As marcas recém feitas entravam na câmara e saiam dela em direção à torre. Continuavam pelas paredes em direção ao alto e desapareciam depois de alguns metros. Era certo que os inimigos haviam procurado por eles durante a noite. Por sorte, não os haviam encontrado. O esconderijo de Mexkialroy, aliado à camuflagem de Sam, havia salvado todo o grupo.

Os dois elfos montaram na vassoura mágica e retornaram para junto dos amigos. Novamente reunido, o grupo pousou no topo da torre.

_ Galanodel! – chamou Orion. – Fique aqui fora. Será mais seguro para você. Se avistar algum perigo, avise-nos e depois se esconda na floresta.

_ Está bem, Orion – disse a coruja. – Ficarei voando ao redor da torre, vigiando sua retaguarda.

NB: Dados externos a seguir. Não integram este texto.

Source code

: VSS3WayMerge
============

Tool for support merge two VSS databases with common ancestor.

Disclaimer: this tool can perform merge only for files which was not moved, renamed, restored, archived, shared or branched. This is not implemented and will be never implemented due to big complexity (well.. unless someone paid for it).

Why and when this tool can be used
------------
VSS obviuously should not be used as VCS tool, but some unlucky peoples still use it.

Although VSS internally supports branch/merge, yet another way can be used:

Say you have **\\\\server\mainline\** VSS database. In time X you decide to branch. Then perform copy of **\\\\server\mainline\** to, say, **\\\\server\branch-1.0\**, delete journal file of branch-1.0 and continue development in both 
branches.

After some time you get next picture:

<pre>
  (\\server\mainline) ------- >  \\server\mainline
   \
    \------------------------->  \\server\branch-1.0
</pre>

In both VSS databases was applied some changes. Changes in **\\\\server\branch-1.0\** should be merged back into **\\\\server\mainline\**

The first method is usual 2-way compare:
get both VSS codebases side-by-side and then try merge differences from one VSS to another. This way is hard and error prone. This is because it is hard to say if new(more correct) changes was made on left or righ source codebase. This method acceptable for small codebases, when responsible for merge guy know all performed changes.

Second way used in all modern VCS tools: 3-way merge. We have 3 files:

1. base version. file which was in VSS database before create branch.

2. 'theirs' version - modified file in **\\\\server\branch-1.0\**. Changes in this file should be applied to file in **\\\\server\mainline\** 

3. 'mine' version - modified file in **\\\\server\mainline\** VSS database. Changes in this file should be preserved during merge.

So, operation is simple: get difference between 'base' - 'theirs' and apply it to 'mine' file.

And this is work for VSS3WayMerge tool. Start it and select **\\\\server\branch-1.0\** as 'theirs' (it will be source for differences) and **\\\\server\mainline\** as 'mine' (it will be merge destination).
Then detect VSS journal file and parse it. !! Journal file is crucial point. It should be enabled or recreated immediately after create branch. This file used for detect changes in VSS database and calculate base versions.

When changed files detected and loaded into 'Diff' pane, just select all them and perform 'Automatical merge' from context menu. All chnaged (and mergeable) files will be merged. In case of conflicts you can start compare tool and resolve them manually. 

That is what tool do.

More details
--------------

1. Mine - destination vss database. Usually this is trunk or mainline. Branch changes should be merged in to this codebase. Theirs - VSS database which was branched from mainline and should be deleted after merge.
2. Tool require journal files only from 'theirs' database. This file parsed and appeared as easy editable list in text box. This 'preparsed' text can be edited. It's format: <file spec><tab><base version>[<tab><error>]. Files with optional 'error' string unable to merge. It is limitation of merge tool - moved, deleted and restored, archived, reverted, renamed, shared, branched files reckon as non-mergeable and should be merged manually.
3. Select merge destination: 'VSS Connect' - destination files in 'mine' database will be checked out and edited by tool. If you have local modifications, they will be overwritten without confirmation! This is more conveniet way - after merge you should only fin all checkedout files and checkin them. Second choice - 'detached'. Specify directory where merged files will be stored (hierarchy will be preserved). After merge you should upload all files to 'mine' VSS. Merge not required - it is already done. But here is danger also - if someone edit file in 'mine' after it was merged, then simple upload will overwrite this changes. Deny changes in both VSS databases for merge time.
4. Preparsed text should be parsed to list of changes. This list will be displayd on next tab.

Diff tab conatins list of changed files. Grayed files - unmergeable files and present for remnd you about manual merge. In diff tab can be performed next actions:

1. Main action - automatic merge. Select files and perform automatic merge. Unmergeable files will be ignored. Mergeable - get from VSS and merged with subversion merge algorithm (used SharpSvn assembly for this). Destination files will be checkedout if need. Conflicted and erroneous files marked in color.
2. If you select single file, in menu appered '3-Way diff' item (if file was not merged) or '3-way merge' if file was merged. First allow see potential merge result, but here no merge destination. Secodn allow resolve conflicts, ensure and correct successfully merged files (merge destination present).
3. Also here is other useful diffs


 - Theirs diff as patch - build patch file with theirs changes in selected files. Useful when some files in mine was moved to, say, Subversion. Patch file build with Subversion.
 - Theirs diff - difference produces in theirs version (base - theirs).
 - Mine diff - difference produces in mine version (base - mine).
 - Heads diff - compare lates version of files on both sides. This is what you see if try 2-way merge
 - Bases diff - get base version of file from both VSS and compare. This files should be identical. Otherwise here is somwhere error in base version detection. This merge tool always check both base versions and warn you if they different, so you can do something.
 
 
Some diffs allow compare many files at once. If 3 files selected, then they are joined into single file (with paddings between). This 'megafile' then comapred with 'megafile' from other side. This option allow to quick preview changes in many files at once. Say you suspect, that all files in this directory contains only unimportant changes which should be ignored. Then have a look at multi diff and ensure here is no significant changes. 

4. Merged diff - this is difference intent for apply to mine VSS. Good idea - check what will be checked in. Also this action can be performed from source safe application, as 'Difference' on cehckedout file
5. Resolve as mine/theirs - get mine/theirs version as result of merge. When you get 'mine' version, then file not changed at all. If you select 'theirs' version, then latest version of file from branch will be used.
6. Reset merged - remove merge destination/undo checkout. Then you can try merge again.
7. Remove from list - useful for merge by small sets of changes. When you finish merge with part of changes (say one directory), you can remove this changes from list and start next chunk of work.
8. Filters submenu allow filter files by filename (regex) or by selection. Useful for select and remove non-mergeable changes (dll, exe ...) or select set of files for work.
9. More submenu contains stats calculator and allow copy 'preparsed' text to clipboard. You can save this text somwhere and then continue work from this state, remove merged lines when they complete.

_ Levarei sua filha comigo – disse Lucano. – Ela me ajudará a encontrar nossos inimigos mais facilmente. Mas fique tranqüila, pois eu a protegerei com minha vida.

_ Está certo!

A coruja gigante voou para longe, deixando seus novos companheiros à própria sorte dentro da torre. Galanodel começava a se afeiçoar a cada um deles, especialmente Orion e Lucano, seus salvadores. Ainda temia Squall e Mexkialroy, mas vigiaria os arredores da torre para a segurança de todos eles. Enquanto se afastava, seus olhos se voltavam para sua pequena filha. Ela estava diferente de alguma forma que Galanodel não compreendia. Sua filha tinha uma forte ligação com Lucano, que tinha se ampliado de forma assombrosa durante a noite, após o estranho ritual feito pelo clérigo em companhia da corujinha, após o qual, Lucano passara a tratá-la como seu familiar. Até um novo nome ela tinha recebido dele: Alven.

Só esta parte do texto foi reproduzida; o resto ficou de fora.